So much for whitewash theory, or at least as it pertains to England. It could be that this is just a nasty one-off, an unrepresentative disintegration born of rust, a lack of exposure to hostile enemy fire so early in the series. After all England climbed out of a deeper hole at the Gabba three years ago, recovering a 221 first innings deficit with a mountainous 500-plus in the second for the loss of only one wicket.

But much has happened since. England have been fried by Pakistan in the United Arab Emirates, stuffed at home by South Africa. And if you peel away the euphoria of the 3-0 Ashes win of last summer, you begin to see how Australia might have left with a share of the urn or even as victors.

The first Test went to England by just 14 runs, the third would have been Australia’s were it not for a Manc monsoon.
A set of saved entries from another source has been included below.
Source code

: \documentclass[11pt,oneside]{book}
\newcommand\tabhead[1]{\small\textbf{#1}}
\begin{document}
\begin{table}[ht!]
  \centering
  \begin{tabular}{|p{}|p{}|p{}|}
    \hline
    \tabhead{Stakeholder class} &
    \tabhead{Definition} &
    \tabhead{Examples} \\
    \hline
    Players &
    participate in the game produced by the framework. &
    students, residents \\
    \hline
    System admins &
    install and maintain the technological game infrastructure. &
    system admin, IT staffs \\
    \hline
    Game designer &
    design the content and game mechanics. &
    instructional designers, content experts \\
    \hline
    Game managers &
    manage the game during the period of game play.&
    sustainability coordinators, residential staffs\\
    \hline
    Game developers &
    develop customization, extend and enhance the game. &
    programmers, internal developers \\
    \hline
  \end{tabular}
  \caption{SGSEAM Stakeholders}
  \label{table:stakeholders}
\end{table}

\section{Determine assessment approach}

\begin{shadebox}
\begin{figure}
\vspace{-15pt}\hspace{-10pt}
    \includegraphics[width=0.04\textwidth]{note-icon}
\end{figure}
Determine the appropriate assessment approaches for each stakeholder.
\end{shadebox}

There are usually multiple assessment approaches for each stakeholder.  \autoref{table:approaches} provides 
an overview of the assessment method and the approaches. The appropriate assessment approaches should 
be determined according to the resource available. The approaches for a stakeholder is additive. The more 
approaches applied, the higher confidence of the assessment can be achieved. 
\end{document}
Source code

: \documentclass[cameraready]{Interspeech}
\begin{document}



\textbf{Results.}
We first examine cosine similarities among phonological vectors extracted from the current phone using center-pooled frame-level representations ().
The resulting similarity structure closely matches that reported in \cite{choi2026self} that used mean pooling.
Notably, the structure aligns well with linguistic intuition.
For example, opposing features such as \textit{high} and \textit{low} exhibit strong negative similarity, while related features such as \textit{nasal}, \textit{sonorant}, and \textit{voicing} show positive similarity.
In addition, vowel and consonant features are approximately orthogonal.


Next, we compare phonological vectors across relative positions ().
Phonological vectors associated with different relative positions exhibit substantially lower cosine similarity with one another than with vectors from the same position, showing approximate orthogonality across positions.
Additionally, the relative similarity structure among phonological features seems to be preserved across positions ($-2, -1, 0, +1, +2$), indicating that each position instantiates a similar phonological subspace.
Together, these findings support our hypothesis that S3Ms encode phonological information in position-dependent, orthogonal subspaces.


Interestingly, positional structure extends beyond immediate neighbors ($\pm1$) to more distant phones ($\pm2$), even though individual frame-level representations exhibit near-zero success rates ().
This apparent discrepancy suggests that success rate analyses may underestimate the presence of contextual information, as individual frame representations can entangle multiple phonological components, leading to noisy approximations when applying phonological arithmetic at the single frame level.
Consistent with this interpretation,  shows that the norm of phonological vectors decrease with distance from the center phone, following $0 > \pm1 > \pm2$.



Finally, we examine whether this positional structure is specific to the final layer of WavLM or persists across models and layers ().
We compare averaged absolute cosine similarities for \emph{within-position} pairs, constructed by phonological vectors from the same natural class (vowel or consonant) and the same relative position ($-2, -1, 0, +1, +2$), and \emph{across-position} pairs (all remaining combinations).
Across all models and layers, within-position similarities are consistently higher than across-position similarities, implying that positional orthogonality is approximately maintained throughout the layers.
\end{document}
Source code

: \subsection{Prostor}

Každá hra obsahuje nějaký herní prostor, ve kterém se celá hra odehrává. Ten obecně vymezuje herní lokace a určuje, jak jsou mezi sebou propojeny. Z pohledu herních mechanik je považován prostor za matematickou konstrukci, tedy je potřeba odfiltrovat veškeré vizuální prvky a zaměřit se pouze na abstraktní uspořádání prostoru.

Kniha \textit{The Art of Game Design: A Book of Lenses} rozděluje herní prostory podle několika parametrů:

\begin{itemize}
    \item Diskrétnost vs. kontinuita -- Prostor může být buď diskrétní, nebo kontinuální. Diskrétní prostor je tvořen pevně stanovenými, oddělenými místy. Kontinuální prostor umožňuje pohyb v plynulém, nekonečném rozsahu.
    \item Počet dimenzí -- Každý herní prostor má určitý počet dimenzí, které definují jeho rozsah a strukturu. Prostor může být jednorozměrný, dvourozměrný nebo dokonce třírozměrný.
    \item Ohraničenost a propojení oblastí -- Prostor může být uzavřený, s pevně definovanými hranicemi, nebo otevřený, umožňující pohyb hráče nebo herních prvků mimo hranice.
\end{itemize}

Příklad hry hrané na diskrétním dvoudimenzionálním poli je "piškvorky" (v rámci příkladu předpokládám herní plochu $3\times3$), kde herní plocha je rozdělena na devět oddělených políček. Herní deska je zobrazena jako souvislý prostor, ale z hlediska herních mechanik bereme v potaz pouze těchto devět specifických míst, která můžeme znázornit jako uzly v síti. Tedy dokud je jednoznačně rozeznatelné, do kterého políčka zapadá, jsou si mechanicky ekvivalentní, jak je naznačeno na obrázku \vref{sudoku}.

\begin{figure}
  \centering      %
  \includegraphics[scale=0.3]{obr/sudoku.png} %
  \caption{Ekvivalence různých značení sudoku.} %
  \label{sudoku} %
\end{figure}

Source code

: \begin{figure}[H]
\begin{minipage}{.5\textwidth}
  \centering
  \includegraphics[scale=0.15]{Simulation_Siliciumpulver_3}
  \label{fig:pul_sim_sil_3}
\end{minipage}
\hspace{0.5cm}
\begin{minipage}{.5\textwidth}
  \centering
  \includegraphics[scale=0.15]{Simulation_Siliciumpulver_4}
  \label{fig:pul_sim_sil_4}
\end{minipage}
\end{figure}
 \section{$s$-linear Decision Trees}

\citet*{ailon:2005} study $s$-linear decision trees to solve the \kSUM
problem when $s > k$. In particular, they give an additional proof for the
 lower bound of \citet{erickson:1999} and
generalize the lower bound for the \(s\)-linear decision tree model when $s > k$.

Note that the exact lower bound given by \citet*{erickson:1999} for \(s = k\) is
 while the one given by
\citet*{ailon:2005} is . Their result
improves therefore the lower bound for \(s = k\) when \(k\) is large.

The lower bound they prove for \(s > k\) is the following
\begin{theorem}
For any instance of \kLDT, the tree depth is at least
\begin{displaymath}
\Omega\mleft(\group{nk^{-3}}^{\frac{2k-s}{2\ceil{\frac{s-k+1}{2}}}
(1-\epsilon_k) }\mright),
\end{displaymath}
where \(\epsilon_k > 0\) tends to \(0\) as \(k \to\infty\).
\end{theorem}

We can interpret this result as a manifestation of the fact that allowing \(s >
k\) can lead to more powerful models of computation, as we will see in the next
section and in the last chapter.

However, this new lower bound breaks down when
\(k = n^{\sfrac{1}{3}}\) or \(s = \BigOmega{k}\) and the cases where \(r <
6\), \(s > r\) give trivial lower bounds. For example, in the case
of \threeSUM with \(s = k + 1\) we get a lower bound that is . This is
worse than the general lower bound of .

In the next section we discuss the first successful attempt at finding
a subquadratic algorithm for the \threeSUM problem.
Australia looked well set to make the 298 target to win the fourth Test but for a late collapse and had much the better of the drawn final encounter at The Oval. In four of the five Tests Australia led after the first innings, and this is a poor batting side. Only in the second Test at Lord’s were they decisively beaten.

The Australian batting line up is all over the place, lacking an established opening partnership, no fixed abode for Shane Watson and a skipper in Michael Clarke who is peerless at five but frequently exposed at four. Just as well they teased Brad Haddin back to the gloves. It is this weakness with the willow as much as anything that led some to predict another drubbing for Australia, utterly ignoring the quality of the Aussie attack.

If Mitchell Johnson bowls straight and Ryan Harris stays fit the Australian strike weapons are quicker and more dangerous than our own. Couple this with the failure of the pre-match hyperbole to acknowledge England’s own batting ills.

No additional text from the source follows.